THE DATA>
──────────
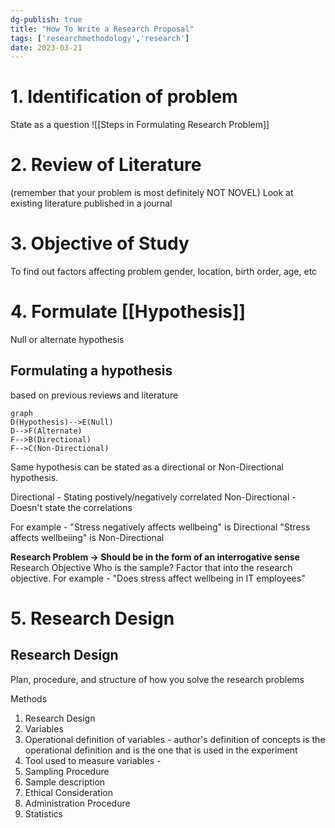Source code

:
 ```yaml
---
dg-publish: true
title: "How To Write a Research Proposal"
tags: ['researchmethodology','research']
date: 2023-03-21 
---
```


# 1. Identification of problem
State as a question
![[Steps in Formulating Research Problem]]

# 2. Review of Literature
(remember that your problem is most definitely NOT NOVEL)
Look at existing literature published in a journal 

# 3. **Objective of Study**
To find out factors affecting problem 
gender, location, birth order, age, etc

# 4. **Formulate [[Hypothesis]]**
Null or alternate hypothesis 

## Formulating a hypothesis 
based on previous reviews and literature 

```mermaid
graph
D(Hypothesis)-->E(Null)
D-->F(Alternate)
F-->B(Directional)
F-->C(Non-Directional)
```


Same hypothesis can be stated as a directional or Non-Directional hypothesis. 

Directional - Stating postively/negatively correlated 
Non-Directional - Doesn't state the correlations

For example - "Stress negatively affects wellbeing" is Directional 
"Stress affects wellbeiing" is Non-Directional 
 

**Research Problem -> Should be in the form of an interrogative sense**
Research Objective 
Who is the sample? Factor that into the research objective.
For example - "Does stress affect wellbeing in IT employees"


# 5. Research Design 
## Research Design
Plan, procedure, and structure of how you solve the research problems 

Methods 
1. Research Design 
2. Variables
3. Operational definition of variables - author's definition of concepts is the operational definition and is the one that is used in the experiment 
4. Tool used to measure variables  -                                   
5. Sampling Procedure 
6. Sample description
7. Ethical Consideration
8. Administration Procedure 
9. Statistics

 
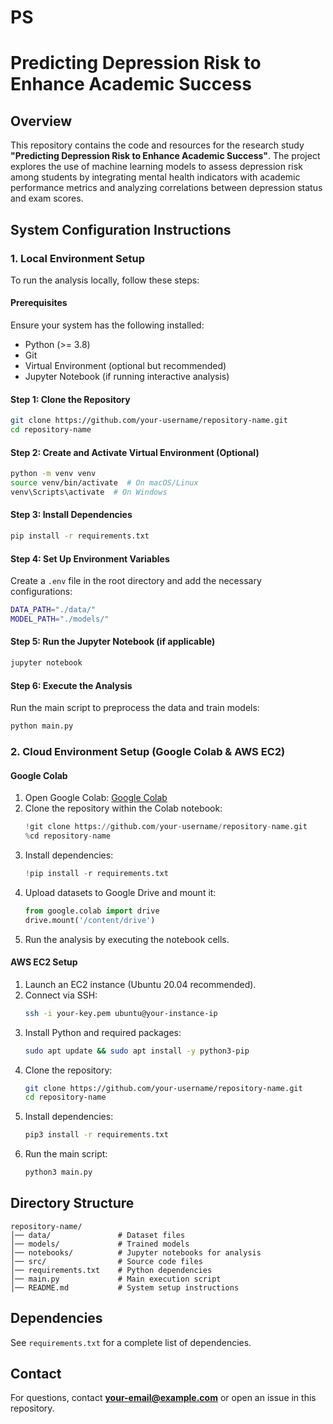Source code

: # PS
# Predicting Depression Risk to Enhance Academic Success

## Overview
This repository contains the code and resources for the research study **"Predicting Depression Risk to Enhance Academic Success"**. The project explores the use of machine learning models to assess depression risk among students by integrating mental health indicators with academic performance metrics and analyzing correlations between depression status and exam scores.

## System Configuration Instructions

### 1. Local Environment Setup
To run the analysis locally, follow these steps:

#### Prerequisites
Ensure your system has the following installed:
- Python (>= 3.8)
- Git
- Virtual Environment (optional but recommended)
- Jupyter Notebook (if running interactive analysis)

#### Step 1: Clone the Repository
```sh
git clone https://github.com/your-username/repository-name.git
cd repository-name
```

#### Step 2: Create and Activate Virtual Environment (Optional)
```sh
python -m venv venv
source venv/bin/activate  # On macOS/Linux
venv\Scripts\activate  # On Windows
```

#### Step 3: Install Dependencies
```sh
pip install -r requirements.txt
```

#### Step 4: Set Up Environment Variables
Create a `.env` file in the root directory and add the necessary configurations:
```sh
DATA_PATH="./data/"
MODEL_PATH="./models/"
```

#### Step 5: Run the Jupyter Notebook (if applicable)
```sh
jupyter notebook
```

#### Step 6: Execute the Analysis
Run the main script to preprocess the data and train models:
```sh
python main.py
```

### 2. Cloud Environment Setup (Google Colab & AWS EC2)
#### **Google Colab**
1. Open Google Colab: [Google Colab](https://colab.research.google.com/)
2. Clone the repository within the Colab notebook:
   ```python
   !git clone https://github.com/your-username/repository-name.git
   %cd repository-name
   ```
3. Install dependencies:
   ```python
   !pip install -r requirements.txt
   ```
4. Upload datasets to Google Drive and mount it:
   ```python
   from google.colab import drive
   drive.mount('/content/drive')
   ```
5. Run the analysis by executing the notebook cells.

#### **AWS EC2 Setup**
1. Launch an EC2 instance (Ubuntu 20.04 recommended).
2. Connect via SSH:
   ```sh
   ssh -i your-key.pem ubuntu@your-instance-ip
   ```
3. Install Python and required packages:
   ```sh
   sudo apt update && sudo apt install -y python3-pip
   ```
4. Clone the repository:
   ```sh
   git clone https://github.com/your-username/repository-name.git
   cd repository-name
   ```
5. Install dependencies:
   ```sh
   pip3 install -r requirements.txt
   ```
6. Run the main script:
   ```sh
   python3 main.py
   ```

## Directory Structure
```
repository-name/
│── data/               # Dataset files
│── models/             # Trained models
│── notebooks/          # Jupyter notebooks for analysis
│── src/                # Source code files
│── requirements.txt    # Python dependencies
│── main.py             # Main execution script
│── README.md           # System setup instructions
```

## Dependencies
See `requirements.txt` for a complete list of dependencies.

## Contact
For questions, contact **your-email@example.com** or open an issue in this repository.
──────────
ASSIGNMENT> If a line in the records above has the word "Academic", copy it out.

ANSWER BOX>
# Predicting Depression Risk to Enhance Academic Success
This repository contains the code and resources for the research study **"Predicting Depression Risk to Enhance Academic Success"**. The project explores the use of machine learning models to assess depression risk among students by integrating mental health indicators with academic performance metrics and analyzing correlations between depression status and exam scores.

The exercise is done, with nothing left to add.